Dynamic Tokenization via Reinforcement Patching: End-to-end Training and Zero-shot Transfer
Source: arXiv:2603.26097v1
Announcement Type: Cross
Abstract
Efficiently aggregating spatial or temporal horizons to acquire compact representations has become a unifying principle in modern deep learning models. However, learning data-adaptive representations for long-horizon sequence data, particularly continuous sequences like time series, remains an open challenge. While fixed-size patching has improved scalability and performance, discovering variable-sized, data-driven patches in an end-to-end manner often necessitates reliance on soft discretization, specific backbones, or heuristic rules.
Introduction
In the rapidly evolving field of deep learning, the ability to handle long-horizon sequence data effectively is crucial. Traditional methods have struggled to balance the need for adaptive representation learning with the constraints of model architecture and computational efficiency. The introduction of Reinforcement Patching (ReinPatch) marks a significant advancement in this domain.
What is Reinforcement Patching?
ReinPatch is the first framework designed to optimize both a sequence patching policy and its corresponding downstream sequence backbone model using reinforcement learning. This innovative approach addresses key limitations of existing methods by:
- Formulating patch boundary placement as a discrete decision-making process.
- Utilizing Group Relative Policy Gradient (GRPG) for optimization, eliminating the need for continuous relaxations.
- Enabling dynamic patching policy optimization in a more intuitive manner.
Key Features
The primary advantages of the ReinPatch framework include:
- Desired Compression Rate: ReinPatch allows for strict enforcement of a specific compression rate, which frees the downstream backbone to scale efficiently.

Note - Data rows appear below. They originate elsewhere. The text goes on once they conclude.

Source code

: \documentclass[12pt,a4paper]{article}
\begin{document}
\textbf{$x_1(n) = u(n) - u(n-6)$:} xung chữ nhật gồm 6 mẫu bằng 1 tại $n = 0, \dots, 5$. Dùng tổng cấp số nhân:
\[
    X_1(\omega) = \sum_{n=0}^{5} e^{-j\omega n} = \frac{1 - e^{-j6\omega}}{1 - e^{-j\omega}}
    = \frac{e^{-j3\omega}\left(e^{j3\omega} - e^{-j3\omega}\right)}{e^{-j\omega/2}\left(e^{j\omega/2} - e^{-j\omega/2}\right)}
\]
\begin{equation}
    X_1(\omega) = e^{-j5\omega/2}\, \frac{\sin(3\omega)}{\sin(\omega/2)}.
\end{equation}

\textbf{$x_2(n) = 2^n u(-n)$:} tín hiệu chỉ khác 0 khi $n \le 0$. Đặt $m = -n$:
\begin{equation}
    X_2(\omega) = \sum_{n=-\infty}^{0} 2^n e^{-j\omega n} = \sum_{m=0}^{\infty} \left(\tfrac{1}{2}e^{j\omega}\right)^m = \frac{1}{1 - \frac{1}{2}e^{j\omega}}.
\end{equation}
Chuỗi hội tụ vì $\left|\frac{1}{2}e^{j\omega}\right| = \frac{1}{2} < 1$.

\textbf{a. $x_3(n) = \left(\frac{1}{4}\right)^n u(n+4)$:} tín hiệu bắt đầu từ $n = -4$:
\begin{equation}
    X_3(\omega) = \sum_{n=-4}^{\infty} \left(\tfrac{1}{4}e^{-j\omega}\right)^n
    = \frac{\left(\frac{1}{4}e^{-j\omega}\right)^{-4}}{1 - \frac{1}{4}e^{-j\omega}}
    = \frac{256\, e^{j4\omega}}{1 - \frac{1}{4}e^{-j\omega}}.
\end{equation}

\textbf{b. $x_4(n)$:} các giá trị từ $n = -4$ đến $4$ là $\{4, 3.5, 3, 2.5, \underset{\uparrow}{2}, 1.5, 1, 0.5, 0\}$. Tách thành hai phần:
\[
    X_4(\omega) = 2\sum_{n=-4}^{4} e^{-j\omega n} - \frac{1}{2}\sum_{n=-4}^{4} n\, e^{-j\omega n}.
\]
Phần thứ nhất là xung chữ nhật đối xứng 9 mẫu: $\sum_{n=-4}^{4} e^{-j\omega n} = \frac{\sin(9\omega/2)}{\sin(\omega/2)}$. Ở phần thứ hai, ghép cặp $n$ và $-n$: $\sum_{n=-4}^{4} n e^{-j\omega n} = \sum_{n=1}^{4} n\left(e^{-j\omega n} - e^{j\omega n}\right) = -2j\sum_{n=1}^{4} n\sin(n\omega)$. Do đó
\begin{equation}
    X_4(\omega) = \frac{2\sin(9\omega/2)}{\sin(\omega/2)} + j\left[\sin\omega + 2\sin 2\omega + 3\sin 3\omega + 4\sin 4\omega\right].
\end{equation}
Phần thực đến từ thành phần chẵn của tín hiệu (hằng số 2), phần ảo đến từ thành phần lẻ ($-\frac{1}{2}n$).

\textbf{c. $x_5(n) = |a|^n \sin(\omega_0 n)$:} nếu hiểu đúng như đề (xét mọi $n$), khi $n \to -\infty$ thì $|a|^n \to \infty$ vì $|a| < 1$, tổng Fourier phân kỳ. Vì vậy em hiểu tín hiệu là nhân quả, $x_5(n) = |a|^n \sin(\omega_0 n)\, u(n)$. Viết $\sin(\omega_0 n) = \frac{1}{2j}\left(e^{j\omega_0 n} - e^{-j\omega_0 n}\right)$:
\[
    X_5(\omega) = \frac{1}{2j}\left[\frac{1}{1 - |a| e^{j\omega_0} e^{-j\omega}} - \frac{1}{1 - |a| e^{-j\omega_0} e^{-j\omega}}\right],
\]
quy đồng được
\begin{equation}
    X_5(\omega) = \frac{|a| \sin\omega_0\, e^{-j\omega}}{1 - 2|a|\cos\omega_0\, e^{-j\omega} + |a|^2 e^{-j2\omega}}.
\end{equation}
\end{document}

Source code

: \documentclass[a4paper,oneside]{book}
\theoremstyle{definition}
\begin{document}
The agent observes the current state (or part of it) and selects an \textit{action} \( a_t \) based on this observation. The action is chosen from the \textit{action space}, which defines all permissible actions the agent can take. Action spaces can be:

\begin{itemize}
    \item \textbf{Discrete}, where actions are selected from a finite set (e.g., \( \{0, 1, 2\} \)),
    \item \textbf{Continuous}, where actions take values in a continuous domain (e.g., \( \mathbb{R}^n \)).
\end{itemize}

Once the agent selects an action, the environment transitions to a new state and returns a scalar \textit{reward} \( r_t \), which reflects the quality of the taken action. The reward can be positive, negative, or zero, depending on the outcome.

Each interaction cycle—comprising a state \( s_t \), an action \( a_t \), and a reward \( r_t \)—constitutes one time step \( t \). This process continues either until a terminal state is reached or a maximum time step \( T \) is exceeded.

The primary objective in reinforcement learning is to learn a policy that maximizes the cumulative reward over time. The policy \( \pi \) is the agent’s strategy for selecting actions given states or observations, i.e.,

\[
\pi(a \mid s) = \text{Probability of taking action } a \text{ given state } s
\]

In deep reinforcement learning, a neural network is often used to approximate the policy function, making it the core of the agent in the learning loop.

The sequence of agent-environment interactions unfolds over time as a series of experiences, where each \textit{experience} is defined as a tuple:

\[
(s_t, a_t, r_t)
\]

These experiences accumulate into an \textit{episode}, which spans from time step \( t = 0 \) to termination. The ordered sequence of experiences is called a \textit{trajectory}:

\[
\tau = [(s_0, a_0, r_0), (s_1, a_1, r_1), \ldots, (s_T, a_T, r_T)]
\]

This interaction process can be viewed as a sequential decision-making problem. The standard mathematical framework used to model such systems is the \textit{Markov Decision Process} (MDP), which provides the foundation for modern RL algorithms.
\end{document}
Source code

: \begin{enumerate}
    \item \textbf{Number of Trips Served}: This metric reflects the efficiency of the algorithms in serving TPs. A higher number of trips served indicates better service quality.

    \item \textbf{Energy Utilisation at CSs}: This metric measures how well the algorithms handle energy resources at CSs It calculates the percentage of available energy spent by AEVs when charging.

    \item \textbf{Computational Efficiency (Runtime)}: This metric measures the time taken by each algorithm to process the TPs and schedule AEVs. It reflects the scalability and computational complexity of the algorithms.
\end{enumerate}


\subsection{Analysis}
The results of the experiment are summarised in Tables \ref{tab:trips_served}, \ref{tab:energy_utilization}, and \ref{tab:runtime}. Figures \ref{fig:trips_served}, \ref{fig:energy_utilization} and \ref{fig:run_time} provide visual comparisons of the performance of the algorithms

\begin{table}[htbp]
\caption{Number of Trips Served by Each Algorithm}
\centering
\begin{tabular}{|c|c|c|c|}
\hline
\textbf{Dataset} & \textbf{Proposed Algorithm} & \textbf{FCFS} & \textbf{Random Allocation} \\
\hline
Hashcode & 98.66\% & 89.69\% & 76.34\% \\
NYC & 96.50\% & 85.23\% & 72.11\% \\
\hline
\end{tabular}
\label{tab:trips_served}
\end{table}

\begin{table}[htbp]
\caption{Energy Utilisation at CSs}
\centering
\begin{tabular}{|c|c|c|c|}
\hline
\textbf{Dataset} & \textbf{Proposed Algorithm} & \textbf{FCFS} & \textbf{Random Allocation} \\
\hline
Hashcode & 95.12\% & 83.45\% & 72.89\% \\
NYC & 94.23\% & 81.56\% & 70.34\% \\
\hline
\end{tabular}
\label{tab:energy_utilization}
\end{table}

- Hierarchical Modeling: The method naturally supports multi-level hierarchical modeling, enhancing its versatility across different applications.
- Standalone Patching Module: The design enables the patching module to be utilized independently, offering valuable insights into segmentation behaviors driven purely by performance.
Evaluation and Results
ReinPatch has been rigorously evaluated on various time-series forecasting datasets. The results indicate that it demonstrates compelling performance when compared to state-of-the-art data-driven patching strategies. The effectiveness of ReinPatch lies in its ability to adaptively learn from the data, optimizing the patching process without compromising on model performance.
Conclusion
In conclusion, Reinforcement Patching represents a notable leap forward in the realm of sequence modeling and tokenization. By combining reinforcement learning with a focus on data-driven patching strategies, this framework not only enhances the efficiency of long-horizon sequence processing but also opens the door for future advancements in the field.
As the community continues to explore the implications of ReinPatch, it is expected to provide deeper insights into the segmentation behaviors that are optimal for performance-driven neural networks, paving the way for more adaptive and efficient deep learning models.